For the first time ever, the CFL’s negotiation lists for its nine teams – the list of up to 45 pro or college players per team whose rights are protected by each organization – have gone public on the league's website, CFL.ca.

Check them out here

Fans can now see who their favourite CFL teams are focused on for the future and track those players as well, something that’s been impossible up to now because of secrecy implemented with the very establishment of the modern CFL in 1958.

The secrecy surrounding negotiation lists has been a source of frustration for many fans and members of the CFL media for years. It’s a process that seemed simple and unnecessarily clandestine.

While the vast majority of Canadian CFL players come through the annual college draft, American talent comes through the neg list. When a CFL team sees a college or pro player it likes and believes might reasonably come to Canada at some point, they simply slap that player’s name on a negotiating list, giving them exclusive rights and taking away any leverage that player would have to bargain with another team.

Virtually every American CFL player of any significance comes to the league via the list. Players such as former Ticat Johnny Manziel and current Argonauts quarterback Chad Kelly sat on neg lists for years before coming to the CFL.

So, why all the secrecy?

Some suggested it had to do with the sensitivity of college teams to their players’ rights being owned by a professional team while they are still in school, which seems like an absolutely quaint notion in the days of NIL (name, image and likeness) deals.

Others suggested teams didn’t want American players to know their CFL rights were owned for fear they might demand to be signed before a team was ready to onboard them.

And some suggested that revealing which players CFL teams had their eyes on might provide an unwanted distraction to the players.

But everyone in professional football is going to be replaced at some point, and hiding the neg list was not that far removed from holding a draft in secret and refusing to tell anyone who the picks were.

The height of how ridiculous this got came in trades, where one half of a trade was sometimes secret, making it awfully difficult for fans to judge whether a team had got fair value.

Consider just one example.

In 1996, the Toronto Argonauts made a trade with the Calgary Stampeders, acquiring the rights to Tyrone Williams, a Canadian receiver who had spent time in the NFL, in exchange for what was reported back then as “a player on Toronto’s negotiation list.”

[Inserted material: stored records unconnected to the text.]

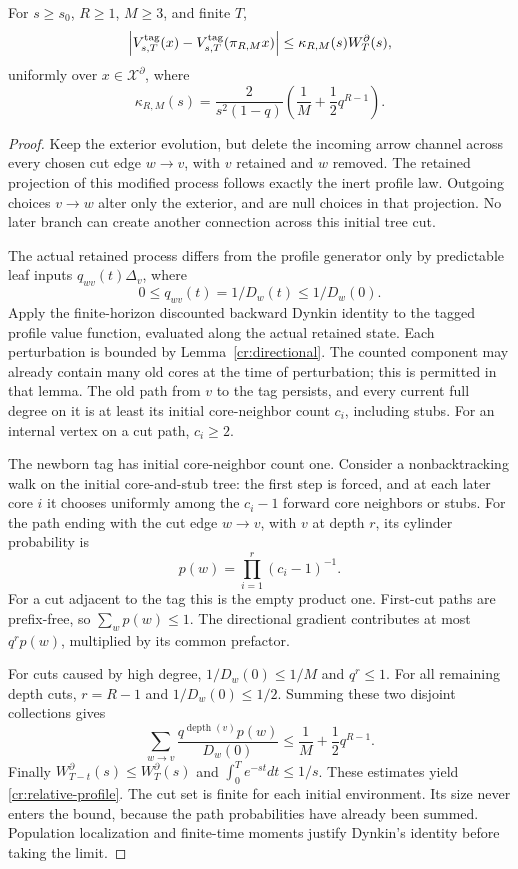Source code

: \begin{lemma}
\label{cr:profiles}
For $s\ge s_0$, $R\ge1$, $M\ge3$, and finite $T$,
\begin{equation}
 \left|V_{s,T}^{\rm tag}(x)
       -V_{s,T}^{\rm tag}(\pi_{R,M}x)\right|
 \le\kappa_{R,M}(s)W_T^\partial(s),
 \label{cr:relative-profile}
\end{equation}
uniformly over $x\in\mathcal X^\partial$, where
\[
 \kappa_{R,M}(s)=\frac{2}{s^2(1-q)}
 \left(\frac1M+\frac12q^{R-1}\right).
\]
\end{lemma}
\begin{proof}
Keep the exterior evolution, but delete the incoming arrow channel
across every chosen cut edge $w\to v$, with $v$ retained and $w$
removed.  The retained projection of this modified process follows
exactly the inert profile law.  Outgoing choices $v\to w$ alter only
the exterior, and are null choices in that projection.  No later
branch can create another connection across this initial tree cut.

The actual retained process differs from the profile generator only
by predictable leaf inputs $q_{wv}(t)\Delta_v$, where
\[
 0\le q_{wv}(t)=1/D_w(t)\le1/D_w(0).
\]
Apply the finite-horizon discounted backward Dynkin identity to the
tagged profile value function, evaluated along the actual retained
state.  Each perturbation is bounded by Lemma~\ref{cr:directional}.
The counted component may already contain many old cores at the
time of perturbation; this is permitted in that lemma.  The old path
from $v$ to the tag persists, and every current full degree on it is
at least its initial core-neighbor count $c_i$, including stubs.
For an internal vertex on a cut path, $c_i\ge2$.

The newborn tag has initial core-neighbor count one.  Consider a
nonbacktracking walk on the initial core-and-stub tree: the first
step is forced, and at each later core $i$ it chooses uniformly
among the $c_i-1$ forward core neighbors or stubs.  For the path
ending with the cut edge $w\to v$, with $v$ at depth $r$, its cylinder
probability is
\[
 p(w)=\prod_{i=1}^{r}(c_i-1)^{-1}.
\]
For a cut adjacent to the tag this is the empty product one.  First-cut
paths are prefix-free, so $\sum_w p(w)\le1$.  The directional gradient
contributes at most $q^rp(w)$, multiplied by its common prefactor.

For cuts caused by high degree, $1/D_w(0)\le1/M$ and $q^r\le1$.
For all remaining depth cuts, $r=R-1$ and
$1/D_w(0)\le1/2$.  Summing these two disjoint collections gives
\[
 \sum_{w\to v}\frac{q^{\operatorname{depth}(v)}p(w)}{D_w(0)}
 \le\frac1M+\frac12q^{R-1}.
\]
Finally $W_{T-t}^\partial(s)\le W_T^\partial(s)$ and
$\int_0^T e^{-st}dt\le1/s$.  These estimates yield
\eqref{cr:relative-profile}.  The cut set is finite for each initial
environment.  Its size never enters the bound, because the path
probabilities have already been summed.  Population localization and
finite-time moments justify Dynkin's identity before taking the limit.
\end{proof}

At the time, fans might reasonably have believed the Stamps got fleeced.

It turned out, however, that the player involved in the trade was the 1995 Walter Payton Award winner as the top player in FCS football that season, a quarterback from Montana named Dave Dickenson. But at the time of the trade his name couldn’t be revealed.

Under former commissioner Randy Ambrosie, teams revealed 10 of the 45 names on their lists twice a year – September and December –  a move in the right direction, but one that attracted minimal attention and highlighted the absurdity of the other 35 names remaining secret.

Like many things in the CFL, tradition carried the day, even when the old arguments never made sense.

Now fans can go to any of the nine team websites and find out exactly who their teams have their eyes on for the future. And the moment a team adds a player or drops one, the public will see it instantaneously.

The actual impact of this may be minimal at least in the short term, but the significance of the move is not.

New commissioner Stewart Johnston promised to look under the hood at every aspect of the business and examine the why or why not in the way the league goes about its business. 

Secret negotiations lists, a 67-year-old way of doing business that was badly outdated in today’s age, is the first meaningful change.